Meel is de naam der stof, welke men verkrijgt door het malen van onderscheidene zetmeelhoudende plantenorganen.
Men verkrijgt meel van de zaadkorrels van tarwe, rogge, gerst, boekweit, maïs enz., alsmede van de knollen van aardappels en van andere gewassen. Het hoofdbestanddeel van meel is zetmeel, een bewerktuigd ligchaam, uit kool-, water- en zuurstof zamengesteld. Belangrijk zijn voorts in het meel de eiwitstoffen, schoon in betrekkelijk veel geringer hoeveelheid in het meel voor handen. Zetmeel en eiwitstoffen vormen de voedende bestanddeelen van het meel. Beider verhouding is intusschen bij de verschillende meelsoorten zeer verschillend. In rogge- en tarwemeel heeft men omstreeks 5-maal zooveel zetmeel als eiwitstof, en in rijstmeel meer dan 10-maal zooveel. Dit laatste heeft dus uit het oogpunt van voeding eene veel geringere waarde.

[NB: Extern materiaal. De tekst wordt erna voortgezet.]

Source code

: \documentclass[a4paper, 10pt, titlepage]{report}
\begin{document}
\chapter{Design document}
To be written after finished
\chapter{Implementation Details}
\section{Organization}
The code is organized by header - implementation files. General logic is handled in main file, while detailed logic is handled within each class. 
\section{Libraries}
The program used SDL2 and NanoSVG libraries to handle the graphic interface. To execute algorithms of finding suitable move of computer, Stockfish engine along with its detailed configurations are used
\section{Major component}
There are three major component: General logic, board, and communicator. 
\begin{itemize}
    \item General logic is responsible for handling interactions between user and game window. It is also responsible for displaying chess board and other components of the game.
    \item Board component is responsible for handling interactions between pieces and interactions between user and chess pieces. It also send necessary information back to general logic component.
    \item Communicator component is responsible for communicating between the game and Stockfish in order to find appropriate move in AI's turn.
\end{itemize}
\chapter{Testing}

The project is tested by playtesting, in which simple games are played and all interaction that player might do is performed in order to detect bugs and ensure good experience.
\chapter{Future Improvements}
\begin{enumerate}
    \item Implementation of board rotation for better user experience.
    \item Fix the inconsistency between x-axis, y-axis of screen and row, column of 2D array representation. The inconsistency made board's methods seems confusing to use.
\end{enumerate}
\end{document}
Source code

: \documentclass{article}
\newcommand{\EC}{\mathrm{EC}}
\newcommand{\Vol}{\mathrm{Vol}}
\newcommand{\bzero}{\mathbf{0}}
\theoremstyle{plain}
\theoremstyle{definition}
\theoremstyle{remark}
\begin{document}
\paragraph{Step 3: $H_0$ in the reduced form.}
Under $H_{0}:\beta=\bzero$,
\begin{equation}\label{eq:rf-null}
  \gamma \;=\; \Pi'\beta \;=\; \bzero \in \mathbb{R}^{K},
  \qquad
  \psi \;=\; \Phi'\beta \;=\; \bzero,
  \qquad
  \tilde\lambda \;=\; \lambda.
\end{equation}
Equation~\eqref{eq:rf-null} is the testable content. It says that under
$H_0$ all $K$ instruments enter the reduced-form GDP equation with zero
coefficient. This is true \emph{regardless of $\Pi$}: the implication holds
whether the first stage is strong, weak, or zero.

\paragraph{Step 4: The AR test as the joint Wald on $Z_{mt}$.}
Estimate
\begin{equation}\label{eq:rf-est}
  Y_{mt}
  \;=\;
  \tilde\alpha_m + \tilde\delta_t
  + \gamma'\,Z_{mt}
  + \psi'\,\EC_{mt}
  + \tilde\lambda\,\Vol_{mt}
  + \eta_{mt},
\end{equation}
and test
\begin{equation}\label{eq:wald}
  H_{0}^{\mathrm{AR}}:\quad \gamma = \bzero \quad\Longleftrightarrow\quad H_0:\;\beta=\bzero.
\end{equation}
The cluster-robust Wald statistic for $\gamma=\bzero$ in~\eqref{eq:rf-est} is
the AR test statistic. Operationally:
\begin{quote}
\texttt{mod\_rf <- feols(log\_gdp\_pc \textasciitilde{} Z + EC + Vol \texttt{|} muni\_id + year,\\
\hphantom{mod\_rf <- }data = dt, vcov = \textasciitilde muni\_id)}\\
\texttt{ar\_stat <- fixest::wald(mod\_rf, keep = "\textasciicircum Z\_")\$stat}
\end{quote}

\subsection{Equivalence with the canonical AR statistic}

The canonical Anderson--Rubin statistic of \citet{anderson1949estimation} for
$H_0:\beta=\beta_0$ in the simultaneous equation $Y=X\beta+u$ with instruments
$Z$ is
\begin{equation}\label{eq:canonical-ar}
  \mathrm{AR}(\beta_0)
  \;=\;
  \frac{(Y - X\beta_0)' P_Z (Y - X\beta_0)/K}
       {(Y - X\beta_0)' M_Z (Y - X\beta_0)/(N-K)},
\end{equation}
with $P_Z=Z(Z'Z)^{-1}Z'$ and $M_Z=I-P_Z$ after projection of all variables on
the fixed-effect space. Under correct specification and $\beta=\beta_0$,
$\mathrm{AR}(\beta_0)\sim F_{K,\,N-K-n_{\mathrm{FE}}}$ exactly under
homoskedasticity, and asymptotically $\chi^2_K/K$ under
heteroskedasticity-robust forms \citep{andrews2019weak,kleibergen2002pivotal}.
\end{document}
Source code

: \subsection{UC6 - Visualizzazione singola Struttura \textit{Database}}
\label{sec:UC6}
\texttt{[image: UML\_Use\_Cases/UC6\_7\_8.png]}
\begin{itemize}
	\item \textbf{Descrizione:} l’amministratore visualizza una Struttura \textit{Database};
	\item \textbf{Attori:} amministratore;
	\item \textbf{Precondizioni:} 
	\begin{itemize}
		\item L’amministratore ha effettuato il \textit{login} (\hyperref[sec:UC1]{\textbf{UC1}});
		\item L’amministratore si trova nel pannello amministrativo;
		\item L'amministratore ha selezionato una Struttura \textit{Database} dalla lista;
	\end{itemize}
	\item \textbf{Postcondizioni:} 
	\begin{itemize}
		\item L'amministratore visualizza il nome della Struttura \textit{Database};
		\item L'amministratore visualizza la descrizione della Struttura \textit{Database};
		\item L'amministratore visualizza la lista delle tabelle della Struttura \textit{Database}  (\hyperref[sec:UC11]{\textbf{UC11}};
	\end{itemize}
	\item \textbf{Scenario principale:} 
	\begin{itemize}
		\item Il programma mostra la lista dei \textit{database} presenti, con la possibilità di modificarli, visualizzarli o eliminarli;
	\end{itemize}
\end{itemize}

Ook zijn alle soorten van eiwitstoffen en zetmeel niet even gemakkelijk te verteren De eene meelsoort is voorts beter geschikt voor de broodbereiding dan de andere wegens den vorm, waarin de eiwitstoffen daarin voorkomen. Meel met veel kleefstof en plantenslijm (2 eiwitstoffen) levert een gemakkelijk rijzend deeg. Dit is het geval bij tarwemeel, doch bij roggemeel niet zoozeer, weshalve dit laatste lastiger is voor de spijsvertering Behalve zetmeel en eiwitstoffen vindt men in meel dextrine, suiker, cellulose en onbewerktuigde zouten. In zaâmgepersten toestand kan het meel lang goed blijven. Rogge- en tarwemeel worden wel eens vervalscht met rijstmeel, aardappelmeel, boonenmeel enz., doch men kan, wegens den eigenaardigen vorm der zetmeelkorrels, de vervalsching door middel van den microscoop ontdekken. Ook bezigt men wel aluin om van eenigzins bedorven meel goed brood te bakken, doch ook dit kunstmiddel wordt door de hulp der scheikunde gemakkelijk ontdekt.